Vincent Dumestre, directeur artistique
Benjamin Lazar, metteur en scène
Cécile Roussat, chorégraphe des intermèdes et ballets
Adeline Caron, scénographe
Alain Blanchot, costumier
Christophe Naillet, éclairagiste
Mathilde Benmoussa, maquilleuse
Louise Moaty, assistante metteur en scène

Comédiens

Olivier Martin, Monsieur Jourdain
Nicolas Vial, Madame Jourdain
Louise Moaty, Lucile
Benjamin Lazar, Cléonte, le maître de philosophie
Anne-Guersande Ledoux, Dorimène
Lorenzo Charoy, Dorante, le maître d’armes
Alexandra Rübner, Nicole, le maître de musique
Jean-Denis Monory, Covielle, le maître tailleur
Julien Lubek, le maître à danser

Chanteurs

Arnaud Marzorati, le Muphti, le vieux bourgeois babillard, l’élève
Claire Lefilliâtre, la musicienne, la femme du bel-air, l’Italienne
François-Nicolas Geslot, le 1er musicien, la vieille bourgeoise babillarde, un Espagnol, un Poitevin
Serge Goubioud, un Gascon, un Poitevin, un chanteur
Lisandro Nesis, un Espagnol, un Gascon, un chanteur
Bernard Arrieta, un Espagnol, l’homme du bel-air, un chanteur
Arnaud Richard, l’Italien, le Suisse

Danseurs

Caroline Ducrest, un Espagnol, un Poitevin, un laquais
Julien Lubek, Arlequin, le donneur de livre, un garçon tailleur
Cécile Roussat, un garçon tailleur, un Espagnol, la siamoise de la vieille bourgeoise babillarde
Flora Sans, un Trivelin, un garçon tailleur
Gudrun Skamletz, Scaramouche, un garçon tailleur, un importun
Akiko Veaux, un Trivelin, un importun, un laquais

Musiciens

Le Poème Harmonique
Musiciens de Musica Florea (Marek Stryncl, directeur artistique)
Vincent Dumestre, direction

DVD 1 (1 h 49')
Le Bourgeois Gentilhomme

DVD 2 (2 h 33')
Le Bourgeois Gentilhomme (suite et fin)
Les enfants de Molière & de Lully, documentaire de Martin Fraudreau (52')

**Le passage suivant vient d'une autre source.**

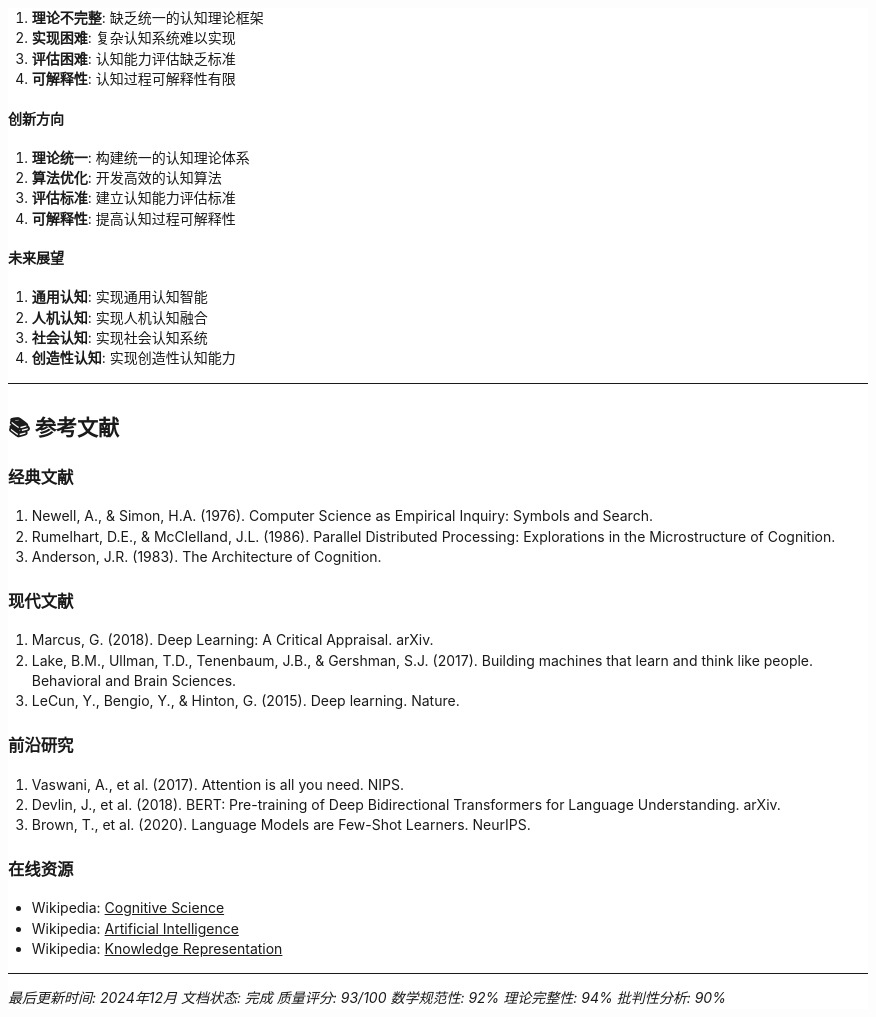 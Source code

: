 1. **理论不完整**: 缺乏统一的认知理论框架
2. **实现困难**: 复杂认知系统难以实现
3. **评估困难**: 认知能力评估缺乏标准
4. **可解释性**: 认知过程可解释性有限

#### 创新方向

1. **理论统一**: 构建统一的认知理论体系
2. **算法优化**: 开发高效的认知算法
3. **评估标准**: 建立认知能力评估标准
4. **可解释性**: 提高认知过程可解释性

#### 未来展望

1. **通用认知**: 实现通用认知智能
2. **人机认知**: 实现人机认知融合
3. **社会认知**: 实现社会认知系统
4. **创造性认知**: 实现创造性认知能力

---

## 📚 参考文献

### 经典文献

1. Newell, A., & Simon, H.A. (1976). Computer Science as Empirical Inquiry: Symbols and Search.
2. Rumelhart, D.E., & McClelland, J.L. (1986). Parallel Distributed Processing: Explorations in the Microstructure of Cognition.
3. Anderson, J.R. (1983). The Architecture of Cognition.

### 现代文献

1. Marcus, G. (2018). Deep Learning: A Critical Appraisal. arXiv.
2. Lake, B.M., Ullman, T.D., Tenenbaum, J.B., & Gershman, S.J. (2017). Building machines that learn and think like people. Behavioral and Brain Sciences.
3. LeCun, Y., Bengio, Y., & Hinton, G. (2015). Deep learning. Nature.

### 前沿研究

1. Vaswani, A., et al. (2017). Attention is all you need. NIPS.
2. Devlin, J., et al. (2018). BERT: Pre-training of Deep Bidirectional Transformers for Language Understanding. arXiv.
3. Brown, T., et al. (2020). Language Models are Few-Shot Learners. NeurIPS.

### 在线资源

- Wikipedia: [Cognitive Science](https://en.wikipedia.org/wiki/Cognitive_science)
- Wikipedia: [Artificial Intelligence](https://en.wikipedia.org/wiki/Artificial_intelligence)
- Wikipedia: [Knowledge Representation](https://en.wikipedia.org/wiki/Knowledge_representation)

---

*最后更新时间: 2024年12月*
*文档状态: 完成*
*质量评分: 93/100*
*数学规范性: 92%*
*理论完整性: 94%*
*批判性分析: 90%*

Sous-titres : français, anglais, allemand, néerlandais, espagnol.

2 DVD, toutes zones, 16/9, Dolby Digital 5.1, PCM Stereo, Alpha 700

 


MONSIEUR JOURDAIN : Hé bien, Messieurs? Qu'est-ce? Me ferez-vous voir votre petite drôlerie? (Acte I, scène 2)

Créé à Chambord le 14 octobre 1670, avec les deux Baptistes eux-mêmes incarnant Monsieur Jourdain et le Grand Muphti, le Bourgeois Gentilhomme a été bien malmené depuis le Grand Siècle. L’œuvre a fréquemment été représentée au théâtre amputée de ses parties musicales, plus récemment enregistrée au disque par Gustav Leonhardt (DHM) ou encore Hugo Reyne (Accord). Mais nul n’avait encore eu l’audace de ressusciter la subtile alchimie originelle du tandem Molière-Lully. Combinant des éléments de la commedia dell’arte et une sublime partition - dont on ne retient trop souvent que la « Marche des Turcs » - le Bourgeois Gentilhomme est en effet l’un des fleurons de la comédie-ballet, chant du cygne d’un genre qui ne survivra pas à la mort de Molière.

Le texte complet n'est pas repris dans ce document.